Microsoft’s Business Software Under Competition Scrutiny
While browser markets feel the Digital Markets Act impact, business software is facing its own reckoning. The UK’s competition authority has opened a strategic market status investigation into Microsoft’s ecosystem, probing how its licensing and integration practices shape cloud and productivity markets. Complaints from rivals and customers suggest that combining Microsoft tools with third-party software can be costly or technically difficult, limiting choice and reinforcing tech ecosystem lock-in. The inquiry spans productivity suites, operating systems, databases, and security software, and will assess how easily AI competitors can plug into Microsoft’s environment. This matters as Microsoft aggressively embeds its Copilot AI into Microsoft 365 and introduces new tiers oriented around AI services. If regulators conclude that customers are steered toward Azure or Microsoft-native AI and collaboration tools by design rather than merit, they may insist on more open, documented interfaces and fairer licensing terms, reshaping how enterprise stacks are assembled.

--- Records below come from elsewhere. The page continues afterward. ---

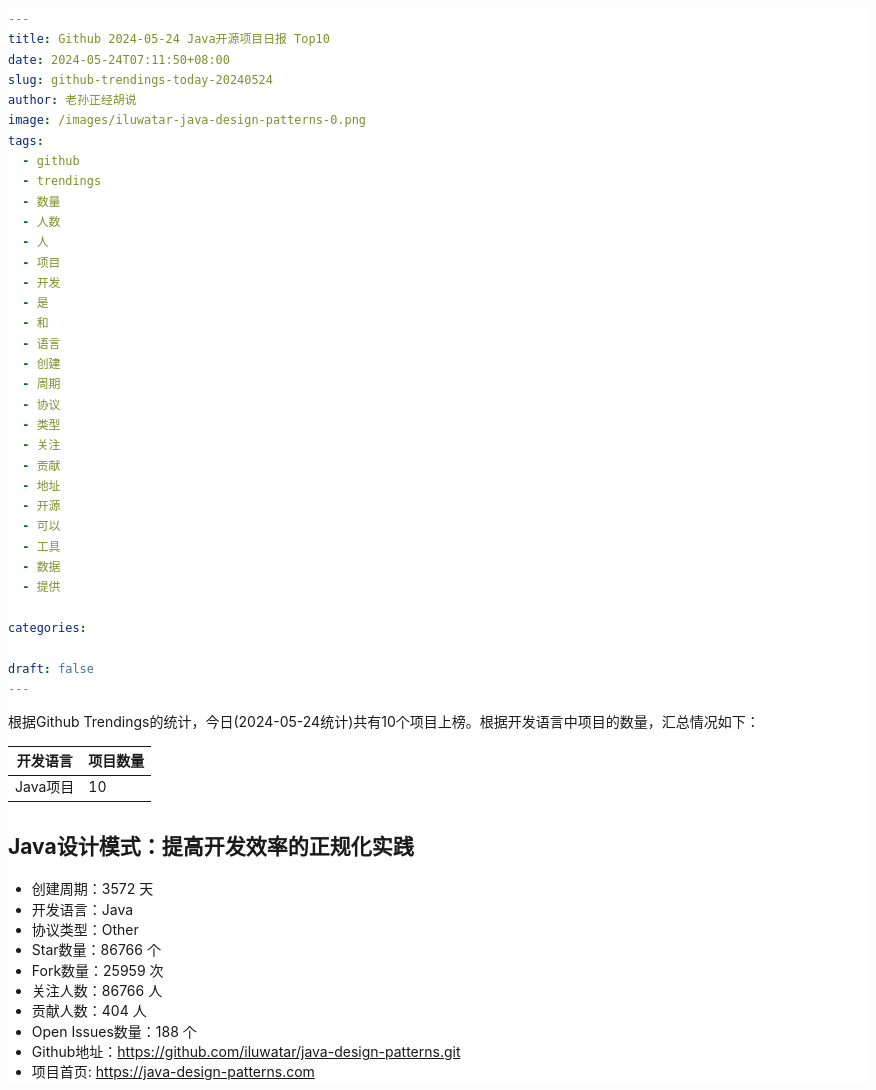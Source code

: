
 ```yaml
---
title: Github 2024-05-24 Java开源项目日报 Top10
date: 2024-05-24T07:11:50+08:00
slug: github-trendings-today-20240524
author: 老孙正经胡说
image: /images/iluwatar-java-design-patterns-0.png
tags:
  - github
  - trendings
  - 数量
  - 人数
  - 人
  - 项目
  - 开发
  - 是
  - 和
  - 语言
  - 创建
  - 周期
  - 协议
  - 类型
  - 关注
  - 贡献
  - 地址
  - 开源
  - 可以
  - 工具
  - 数据
  - 提供

categories:

draft: false
---
```



根据Github Trendings的统计，今日(2024-05-24统计)共有10个项目上榜。根据开发语言中项目的数量，汇总情况如下：

| 开发语言 | 项目数量 |
|  ----  | ----  |
| Java项目 | 10 |

## Java设计模式：提高开发效率的正规化实践

* 创建周期：3572 天
* 开发语言：Java
* 协议类型：Other
* Star数量：86766 个
* Fork数量：25959 次
* 关注人数：86766 人
* 贡献人数：404 人
* Open Issues数量：188 个
* Github地址：https://github.com/iluwatar/java-design-patterns.git
* 项目首页: https://java-design-patterns.com
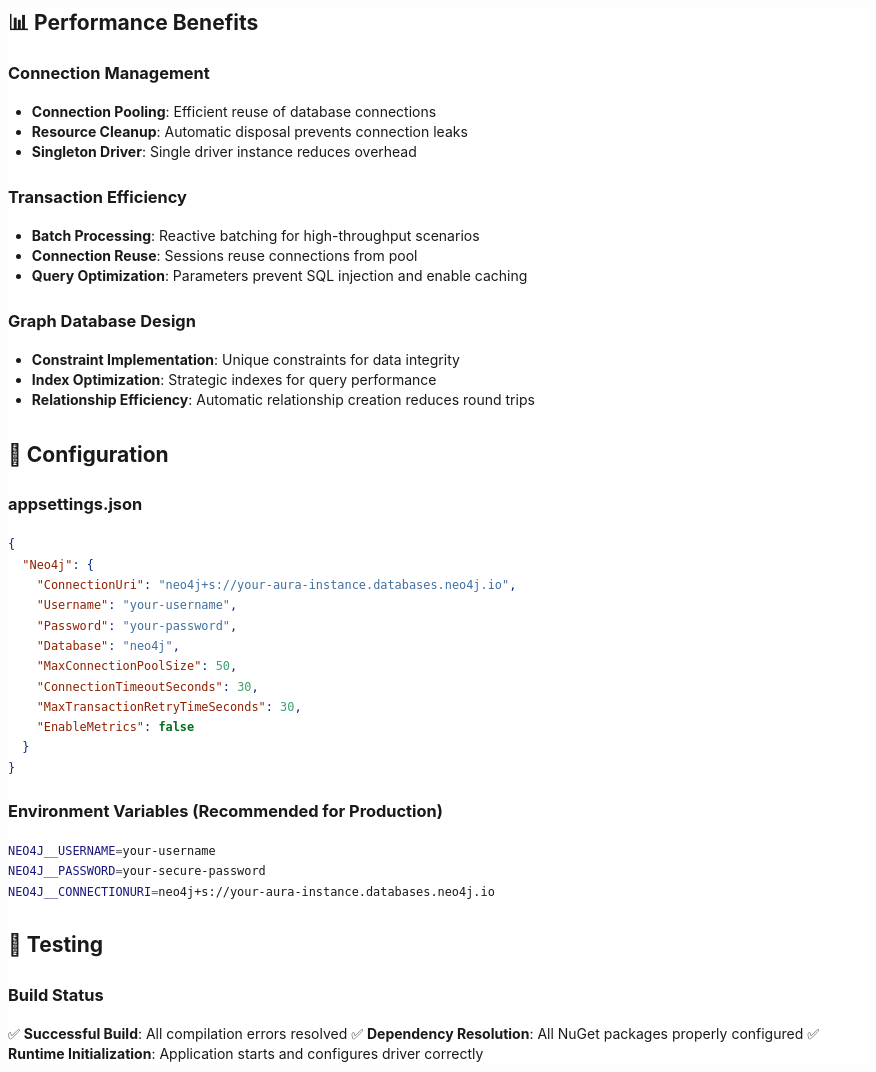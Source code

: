 ## 📊 Performance Benefits

### **Connection Management**
- **Connection Pooling**: Efficient reuse of database connections
- **Resource Cleanup**: Automatic disposal prevents connection leaks
- **Singleton Driver**: Single driver instance reduces overhead

### **Transaction Efficiency**
- **Batch Processing**: Reactive batching for high-throughput scenarios
- **Connection Reuse**: Sessions reuse connections from pool
- **Query Optimization**: Parameters prevent SQL injection and enable caching

### **Graph Database Design**
- **Constraint Implementation**: Unique constraints for data integrity
- **Index Optimization**: Strategic indexes for query performance
- **Relationship Efficiency**: Automatic relationship creation reduces round trips

## 🔧 Configuration

### **appsettings.json**
```json
{
  "Neo4j": {
    "ConnectionUri": "neo4j+s://your-aura-instance.databases.neo4j.io",
    "Username": "your-username",
    "Password": "your-password",
    "Database": "neo4j",
    "MaxConnectionPoolSize": 50,
    "ConnectionTimeoutSeconds": 30,
    "MaxTransactionRetryTimeSeconds": 30,
    "EnableMetrics": false
  }
}
```

### **Environment Variables (Recommended for Production)**
```bash
NEO4J__USERNAME=your-username
NEO4J__PASSWORD=your-secure-password
NEO4J__CONNECTIONURI=neo4j+s://your-aura-instance.databases.neo4j.io
```

## 🧪 Testing

### **Build Status**
✅ **Successful Build**: All compilation errors resolved
✅ **Dependency Resolution**: All NuGet packages properly configured
✅ **Runtime Initialization**: Application starts and configures driver correctly

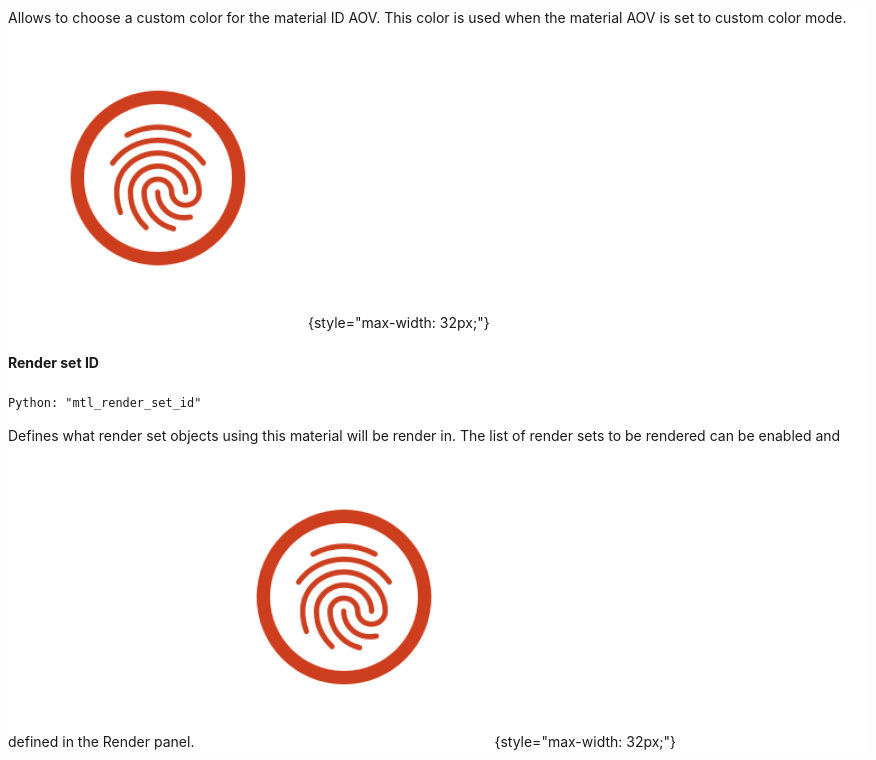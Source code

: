 Allows to choose a custom color for the material ID AOV. This color is used when the material AOV is set to custom color mode.![Icon](mtl_skin_swatch.png "Icon"){style="max-width: 32px;"}


#### Render set ID
`Python: "mtl_render_set_id"`

Defines what render set objects using this material will be render in. The list of render sets to be rendered can be enabled and defined in the Render panel.![Icon](mtl_skin_swatch.png "Icon"){style="max-width: 32px;"}


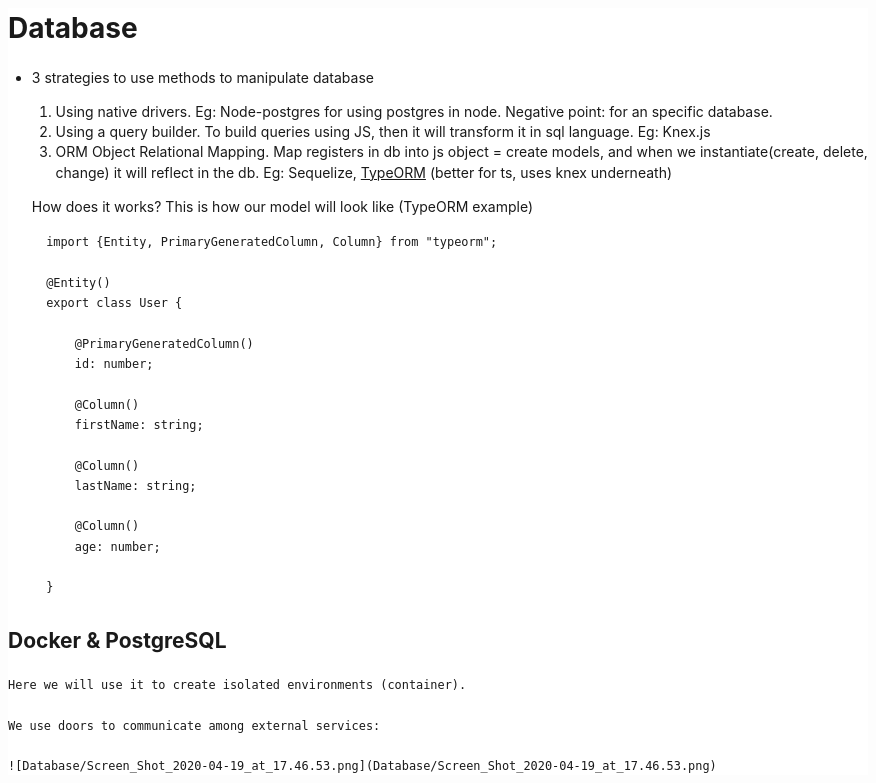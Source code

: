 # Database

- 3 strategies to use methods to manipulate database
    1. Using native drivers. Eg: Node-postgres for using postgres in node. Negative point: for an specific database.
    2. Using a query builder. To build queries using JS, then it will transform it in sql language. Eg: Knex.js
    3. ORM Object Relational Mapping. Map registers in db into js object = create models, and when we instantiate(create, delete, change) it will reflect in the db. Eg: Sequelize, [TypeORM](https://github.com/typeorm/typeorm) (better for ts, uses knex underneath)

    How does it works? This is how our model will look like (TypeORM example)

        import {Entity, PrimaryGeneratedColumn, Column} from "typeorm";
        
        @Entity()
        export class User {
        
            @PrimaryGeneratedColumn()
            id: number;
        
            @Column()
            firstName: string;
        
            @Column()
            lastName: string;
        
            @Column()
            age: number;
        
        }

## Docker & PostgreSQL

    Here we will use it to create isolated environments (container).

    We use doors to communicate among external services:

    ![Database/Screen_Shot_2020-04-19_at_17.46.53.png](Database/Screen_Shot_2020-04-19_at_17.46.53.png)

Toward Mandatory Interoperability Across Platforms
Taken together, tougher browser interoperability rules and the new Microsoft probe signal a broader regulatory shift toward mandated openness. Authorities are no longer content to punish overt abuses after the fact; they increasingly require tech giants to enable third-party software integration by default. The goal is to dismantle structural barriers that lock customers into single-vendor environments, whether in consumer browsing, online search, cloud infrastructure, or AI productivity tools. For enterprises, this could mean more freedom to mix and match best-of-breed services—running collaboration tools from one vendor, AI assistants from another, and infrastructure from a third—without license penalties or artificial technical hurdles. For platform owners, it implies ongoing regulatory compliance burden, from monitoring design changes to accommodating external integrations. As regulators in multiple jurisdictions scrutinize similar issues, momentum is building for global interoperability requirements that treat openness not as a courtesy, but as a competitive necessity.